Jerusalem, home to sacred Muslim sites, is very interesting for Turkish visitors, especially after the controversial U.S. decision to relocate its embassy to the city. Showing solidarity against Israeli occupation of east Jerusalem where sacred Muslim sites Al-Aqsa and the Haram al-Sharif are located, Muslims, particularly Turkish citizens, flock to the city, tour agencies report.
Israel's informal policy of deportation, visa rejection, arbitrary detention and keeping Turkish nationals waiting for no reason at airports, failed to discourage hundreds. Muhammet Demirci, head of Mirasımız (Our Heritage), a non-profit working to preserve Ottoman-era sites in Jerusalem, said Israel "is disturbed" by overwhelming interest in Jerusalem by Turkish visitors. "They keep people waiting at the airports and target guides for Turkish tourist groups in particular," he told Anadolu Agency (AA).
In June, Israel arrested 27-year-old Ebru Özkan, one of 38 Turkish tourists visiting Jerusalem. She had concluded visiting Jerusalem as as part of a package tour and was about to fly home on June 11 when Israel police detained her at Tel Aviv's Ben Gurion Airport. She was the latest person to be taken into custody by Israel, which deems anyone sympathizing with Palestinians a threat and randomly detains Muslim tourists, particularly from Turkey, visiting Jerusalem. She was released and returned to Turkey earlier this month. Her arrest raised a public outcry in Turkey where Israel is already at the heart of public anger over its treatment of Palestinians. It also brought Israel's intimidation of Muslims back to the spotlight. She was arrested on charges of helping "terrorists," a blanket term used by Israel to describe groups opposing Israel's blockade of Palestinian territories, by bringing five bottles of perfume from Turkey to Israel and handing them to an unidentified Palestinian. She was also charged for giving a cellphone charger to another person. She was not the first Turkish national to be detained by Israel. Since last year, Israeli police briefly detained at least four others on different occasions. Although Israel detains people from other nationalities as well, Turkish citizens make up most of the headlines, as Ankara is the most outspoken critic of Tel Aviv for its policies against Palestinians.

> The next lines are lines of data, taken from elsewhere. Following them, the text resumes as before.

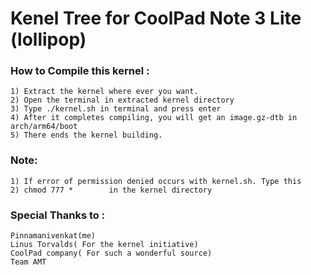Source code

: <h1> Kenel Tree for CoolPad Note 3 Lite (lollipop)</h1>

<h3>How to Compile this kernel :</h3>	
	
	1) Extract the kernel where ever you want.
	2) Open the terminal in extracted kernel directory
	3) Type ./kernel.sh in terminal and press enter
	4) After it completes compiling, you will get an image.gz-dtb in arch/arm64/boot
	5) There ends the kernel building.
<h3> Note: </h3> 
	
	1) If error of permission denied occurs with kernel.sh. Type this 
	2) chmod 777 *        in the kernel directory
	
<h3>Special Thanks to :</h3>
	
	Pinnamanivenkat(me)
	Linus Torvalds( For the kernel initiative)
	CoolPad company( For such a wonderful source)
	Team AMT


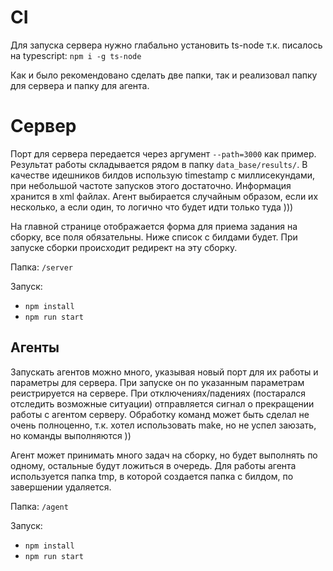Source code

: # CI

Для запуска сервера нужно глабально установить ts-node т.к. писалось на typescript:
`npm i -g ts-node`

Как и было рекомендовано сделать две папки, так и реализовал папку для сервера и папку для агента.

# Сервер

Порт для сервера передается через аргумент `--path=3000` как пример. Результат работы складывается рядом в папку `data_base/results/`.
В качестве идешников билдов использую timestamp с миллисекундами, при небольшой частоте запусков этого достаточно.
Информация хранится в xml файлах.
Агент выбирается случайным образом, если их несколько, а если один, то логично что будет идти только туда )))

На главной странице отображается форма для приема задания на сборку, все поля обязательны.
Ниже список с билдами будет. При запуске сборки происходит редирект на эту сборку.

Папка:
`/server`

Запуск:
- `npm install`
- `npm run start`

## Агенты

Запускать агентов можно много, указывая новый порт для их работы и параметры для сервера.
При запуске он по указанным параметрам реистрируется на сервере.
При отключениях/падениях (постарался отследить возможные ситуации) отправляется сигнал о прекращении работы с агентом серверу.
Обработку команд может быть сделал не очень полноценно, т.к. хотел использовать make, но не успел заюзать, но команды выполняются ))

Агент может принимать много задач на сборку, но будет выполнять по одному, остальные будут ложиться в очередь.
Для работы агента используется папка tmp, в которой создается папка с билдом, по завершении удаляется.

Папка:
`/agent`

Запуск:
- `npm install`
- `npm run start`
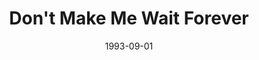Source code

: ---
type: single
title: Don't Make Me Wait Forever
date: 1993-09-01
label: CNR
catalog: 123-456-789
img: /media/singles/dont-make-me-wait-forever.jpg
discs:
  - tracks:
    - Don't Make Me Wait Forever
    - I Need Your Love
credits:
  - key: Artwork
    value: Robby Valentine
---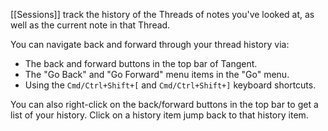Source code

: [[Sessions]] track the history of the Threads of notes you've looked at, as well as the current note in that Thread.

You can navigate back and forward through your thread history via:
* The back and forward buttons in the top bar of Tangent.
* The "Go Back" and "Go Forward" menu items in the "Go" menu.
* Using the `Cmd/Ctrl+Shift+[` and `Cmd/Ctrl+Shift+]` keyboard shortcuts.

You can also right-click on the back/forward buttons in the top bar to get a list of your history. Click on a history item jump back to that history item.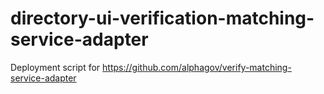 # directory-ui-verification-matching-service-adapter
Deployment script for https://github.com/alphagov/verify-matching-service-adapter
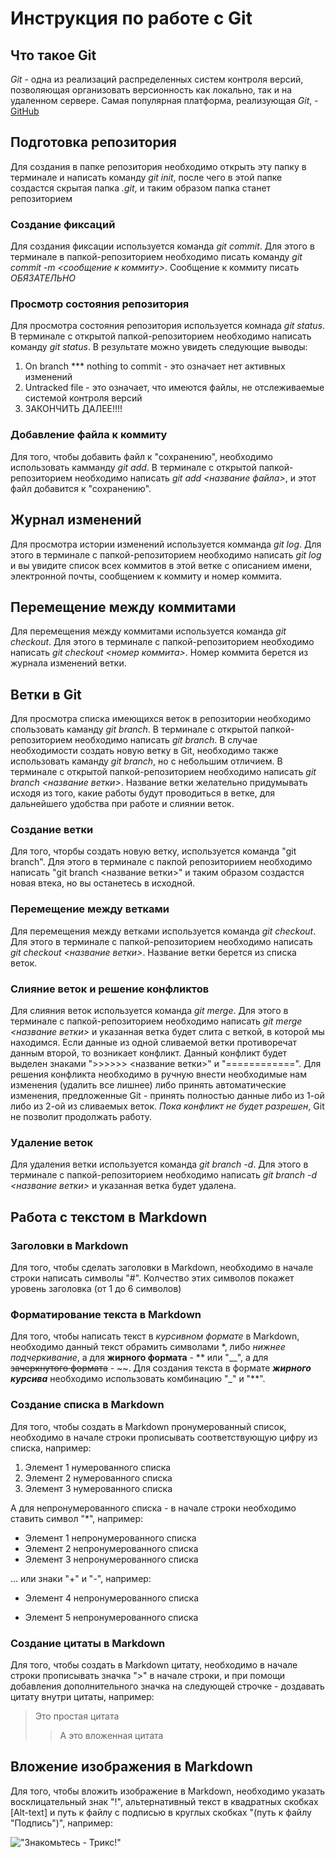 # Инструкция по работе с Git

## Что такое Git
*Git* - одна из реализаций распределенных систем контроля версий, позволяющая организовать версионность как локально, так и на удаленном сервере. Самая популярная платформа, реализующая *Git*, - [GitHub](https://github.com) 

## Подготовка репозитория
Для создания в папке репозитория необходимо открыть эту папку в терминале и написать команду *git init*, после чего в этой папке создастся скрытая папка *.git*, и таким образом папка станет репозиторием

### Создание фиксаций
Для создания фиксации используется команда *git commit*. Для этого в терминале в папкой-репозиторием необходимо писать команду *git commit -m <сообщение к коммиту>*. Сообщение к коммиту писать *ОБЯЗАТЕЛЬНО*

### Просмотр состояния репозитория
Для просмотра состояния репозитория используется комнада *git status*. В терминале с открытой папкой-репозиторием необходимо написать команду *git status*. В результате можно увидеть следующие выводы:
1. On branch *** nothing to commit - это означает нет активных изменений
2. Untracked file - это означает, что имеются файлы, не отслеживаемые системой контроля версий
3. ЗАКОНЧИТЬ ДАЛЕЕ!!!!

### Добавление файла к коммиту
Для того, чтобы добавить файл к "сохранению", необходимо использовать камманду *git add*. В терминале с открытой папкой-репозиторием необходимо написать *git add <название файла>*, и этот файл добавится к "сохранению".

## Журнал изменений
Для просмотра истории изменений используется комманда *git log*. Для этого в терминале с папкой-репозиторием необходимо написать *git log* и вы увидите список всех коммитов в этой ветке с описанием имени, электронной почты, сообщением к коммиту и номер коммита.

## Перемещение между коммитами
Для перемещения между коммитами используется команда *git checkout*. Для этого в терминале с папкой-репозиторием необходимо написать *git checkout <номер коммита>*. Номер коммита берется из журнала изменений ветки.

## Ветки в Git
Для просмотра списка имеющихся веток в репозитории необходимо спользовать каманду *git branch*. В терминале с открытой папкой-репозиторием необходимо написать *git branch*. В случае необходимости создать новую ветку в Git, необходимо также использовать каманду *git branch*, но с небольшим отличием. В терминале с открытой папкой-репозиторием необходимо написать *git branch <название ветки>*. Название ветки желательно придумывать исходя из того, какие работы будут проводиться в ветке, для дальнейшего удобства при работе и слиянии веток.  

### Создание ветки
Для того, чторбы создать новую ветку, используется команда "git branch". Для этого в терминале с пакпой репозиториием необходимо написать "git branch <название ветки>" и таким образом создастся новая втека, но вы останетесь в исходной.

### Перемещение между ветками
Для перемещения между ветками используется команда *git checkout*. Для этого в терминале с папкой-репозиторием необходимо написать *git checkout <название ветки>*. Название ветки берется из списка веток.

### Слияние веток и решение конфликтов
Для слияния веток используется команда *git merge*. Для этого в терминале с папкой-репозиторием необходимо написать *git merge <название ветки>* и указанная ветка будет слита с веткой, в которой мы находимся. Если данные из одной сливаемой ветки противоречат данным второй, то возникает конфликт. Данный конфликт будет выделен знаками ">>>>>> <название ветки>" и "============". Для решения конфликта необходимо в ручную внести необходимые нам изменения (удалить все лишнее) либо принять автоматические изменения, предложенные Git - принять полностью данные либо из 1-ой либо из 2-ой из сливаемых веток. *Пока конфликт не будет разрешен*, Git не позволит продолжать работу.

### Удаление веток
Для удаления ветки используется команда *git branch -d*. Для этого в терминале с папкой-репозиторием необходимо написать *git branch -d <название ветки>* и указанная ветка будет удалена.

## Работа с текстом в Markdown

### Заголовки в Markdown
Для того, чтобы сделать заголовки в Markdown, необходимо в начале строки написать символы "#". Колчество этих символов покажет уровень заголовка (от 1 до 6 символов)

### Форматирование текста в Markdown
Для того, чтобы написать текст в *курсивном формате* в Markdown, необходимо данный текст обрамить символами *, либо _нижнее подчеркивание_, а для **жирного формата** - ** или "__", а для ~~зачеркнутого формата~~ - ~~. Для создания текста в формате _**жирного курсива**_ необходимо использовать комбинацию "_" и "**".

### Создание списка в Markdown
Для того, чтобы создать в Markdown пронумерованный список, необходимо в начале строки прописывать соответствующую цифру из списка, например: 
1. Элемент 1 нумерованного списка
2. Элемент 2 нумерованного списка
3. Элемент 3 нумерованного списка

А для непронумерованного списка - в начале строки необходимо ставить символ "*", например:
* Элемент 1 непронумерованного списка
* Элемент 2 непронумерованного списка
* Элемент 3 непронумерованного списка

... или знаки "+" и "-", например:
+ Элемент 4 непронумерованного списка
- Элемент 5 непронумерованного списка

### Создание цитаты в Markdown
Для того, чтобы создать в Markdown цитату, необходимо в начале строки прописывать значка ">" в начале строки, и при помощи добавления дополнительного значка на следующей строчке - доздавать цитату внутри цитаты, например:

> Это простая цитата
>> А это вложенная цитата

## Вложение изображения в Markdown
Для того, чтобы вложить изображение в Markdown, необходимо указать восклицательный знак "!", альтернативный текст в квадратных скобках [Alt-text] и путь к файлу с подписью в круглых скобках "(путь к файлу "Подпись")", например:

!["Знакомьтесь - Трикс!"](trix.jpeg)
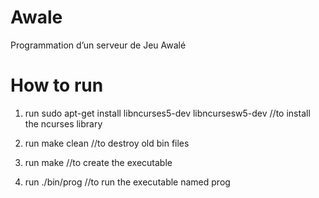 # Awale
Programmation d’un serveur de Jeu Awalé

# How to run
1. run sudo apt-get install libncurses5-dev libncursesw5-dev //to install the ncurses library

2. run make clean //to destroy old bin files

3. run make //to create the executable

4. run ./bin/prog //to run the executable named prog
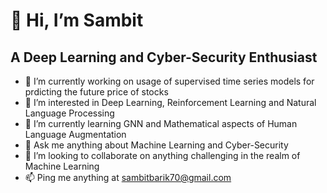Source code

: # 👋 Hi, I’m Sambit
## A Deep Learning and Cyber-Security Enthusiast

- 🔭 I’m currently working on usage of supervised time series models for prdicting the future price of stocks 
- 👀 I’m interested in Deep Learning, Reinforcement Learning and Natural Language Processing
- 🌱 I’m currently learning GNN and Mathematical aspects of Human Language Augmentation
- 💬 Ask me anything about Machine Learning and Cyber-Security
- 💞️ I’m looking to collaborate on anything challenging in the realm of Machine Learning
- 📫 Ping me anything at sambitbarik70@gmail.com

<!---
Sam-364/Sam-364 is a ✨ special ✨ repository because its `README.md` (this file) appears on your GitHub profile.
You can click the Preview link to take a look at your changes.
--->
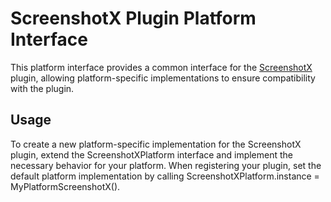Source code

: <!--
This README describes the package. If you publish this package to pub.dev,
this README's contents appear on the landing page for your package.

For information about how to write a good package README, see the guide for
[writing package pages](https://dart.dev/guides/libraries/writing-package-pages).

For general information about developing packages, see the Dart guide for
[creating packages](https://dart.dev/guides/libraries/create-library-packages)
and the Flutter guide for
[developing packages and plugins](https://flutter.dev/developing-packages).
-->

# ScreenshotX Plugin Platform Interface

This platform interface provides a common interface for the [ScreenshotX](https://github.com/aadarshadhakalg/flutter_screenshotx/tree/main/screenshotx) plugin, allowing platform-specific implementations to ensure compatibility with the plugin.

## Usage
To create a new platform-specific implementation for the ScreenshotX plugin, extend the ScreenshotXPlatform interface and implement the necessary behavior for your platform. When registering your plugin, set the default platform implementation by calling ScreenshotXPlatform.instance = MyPlatformScreenshotX().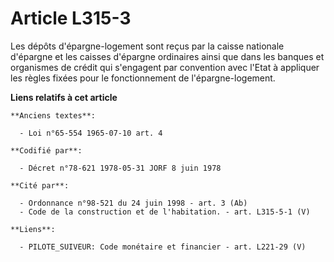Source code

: # Article L315-3

Les dépôts d'épargne-logement sont reçus par la caisse nationale d'épargne et les caisses d'épargne ordinaires ainsi que dans
les banques et organismes de crédit qui s'engagent par convention avec l'Etat à appliquer les règles fixées pour le
fonctionnement de l'épargne-logement.

**Liens relatifs à cet article**

	**Anciens textes**:

	  - Loi n°65-554 1965-07-10 art. 4

	**Codifié par**:

	  - Décret n°78-621 1978-05-31 JORF 8 juin 1978

	**Cité par**:

	  - Ordonnance n°98-521 du 24 juin 1998 - art. 3 (Ab)
	  - Code de la construction et de l'habitation. - art. L315-5-1 (V)

	**Liens**:

	  - PILOTE_SUIVEUR: Code monétaire et financier - art. L221-29 (V)
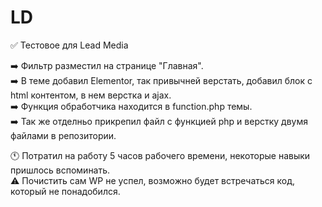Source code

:# LD
✅ Тестовое для Lead Media

➡️ Фильтр разместил на странице "Главная". <br>
➡️ В теме добавил Elementor, так привычней верстать, добавил блок с html контентом, в нем верстка и ajax. <br>
➡️ Функция обработчика находится в function.php темы. <br>
➡️ Так же отделньо прикрепил файл с функцией php и верстку двумя файлами в репозитории. <br>

🕚 Потратил на работу 5 часов рабочего времени, некоторые навыки пришлось вспоминать. <br> 
⚠️ Почистить сам WP не успел, возможно будет встречаться код, который не понадобился.
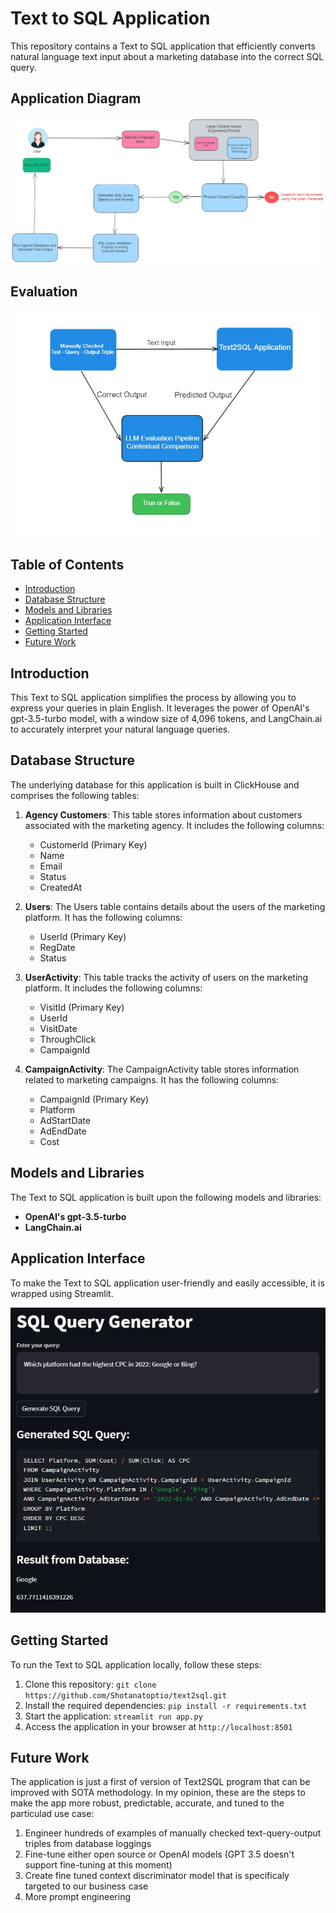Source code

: # Text to SQL Application

This repository contains a Text to SQL application that efficiently converts natural language text input about a marketing database into the correct SQL query.

## Application Diagram

![Example](app_diagram.png)


## Evaluation

![Example](evaluation.png)


## Table of Contents

- [Introduction](#introduction)
- [Database Structure](#database-structure)
- [Models and Libraries](#models-and-libraries)
- [Application Interface](#application-interface)
- [Getting Started](#getting-started)
- [Future Work](#future-work)

## Introduction

This Text to SQL application simplifies the process by allowing you to express your queries in plain English. It leverages the power of OpenAI's gpt-3.5-turbo model, with a window size of 4,096 tokens, and LangChain.ai to accurately interpret your natural language queries.

## Database Structure

The underlying database for this application is built in ClickHouse and comprises the following tables:

1. **Agency Customers**: This table stores information about customers associated with the marketing agency. It includes the following columns:
   - CustomerId (Primary Key)
   - Name
   - Email
   - Status
   - CreatedAt

2. **Users**: The Users table contains details about the users of the marketing platform. It has the following columns:
   - UserId (Primary Key)
   - RegDate
   - Status

3. **UserActivity**: This table tracks the activity of users on the marketing platform. It includes the following columns:
   - VisitId (Primary Key)
   - UserId
   - VisitDate
   - ThroughClick
   - CampaignId

4. **CampaignActivity**: The CampaignActivity table stores information related to marketing campaigns. It has the following columns:
   - CampaignId (Primary Key)
   - Platform
   - AdStartDate
   - AdEndDate
   - Cost

## Models and Libraries

The Text to SQL application is built upon the following models and libraries:

- **OpenAI's gpt-3.5-turbo**
- **LangChain.ai**

## Application Interface

To make the Text to SQL application user-friendly and easily accessible, it is wrapped using Streamlit. 

![Example](text2sql.png)

## Getting Started

To run the Text to SQL application locally, follow these steps:

1. Clone this repository: `git clone https://github.com/Shotanatoptio/text2sql.git`
2. Install the required dependencies: `pip install -r requirements.txt`
3. Start the application: `streamlit run app.py`
4. Access the application in your browser at `http://localhost:8501`


## Future Work
The application is just a first of version of Text2SQL program that can be improved with SOTA methodology. 
In my opinion, these are the steps to make the app more robust, predictable, accurate, and tuned to the 
particulad use case:

1. Engineer hundreds of examples of manually checked text-query-output triples from database loggings
2. Fine-tune either open source or OpenAI models (GPT 3.5 doesn't support fine-tuning at this moment)
3. Create fine tuned context discriminator model that is specificaly targeted to our business case
4. More prompt engineering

Ahmet Şeker, head of Burak Tour, which sells package tours, told AA that they were overwhelmed with the high demand, especially with an increase in the number of flights to Israel from Turkey. He complained that Israel has a strict visa regime that requires application at least 20 days before a visit, adding that applications were only answered one day before scheduled travel. He says their tour guides face the most problems. "We had to send a group of customers without a guide when he was denied a visa recently. This is a big problem. We can hire local guides there, but it is important to have a Turkish guide," he said.
"We used to arrange two or three tours at most per year in the past, but in the last six months alone, we booked nine tours. Other agencies sell even more tours. It is safe to say that there is a 300 percent rise in tours sold for Jerusalem," he says.
Numan Balcı, owner of Kıble Tourism, said the demand increased particularly after President Recep Tayyip Erdoğan's recent call for more Turks to visit Jerusalem. Like other travel agencies, he says the biggest challenge for them is the visa application. "(Israel) denies visas to many in the groups, and it is deliberate. For instance, they issue visas to parents but not their three-months-old baby. This means that they don't want us to visit Jerusalem," he told AA. Mehmet Zahit Kara, a university student who will make his second trip to Jerusalem, said securing a visa was difficult and 10 in his group of 14 tourists were denied visas. "We hear that Israelis also threaten Palestinian families in Jerusalem that help Turkish tourists," he added.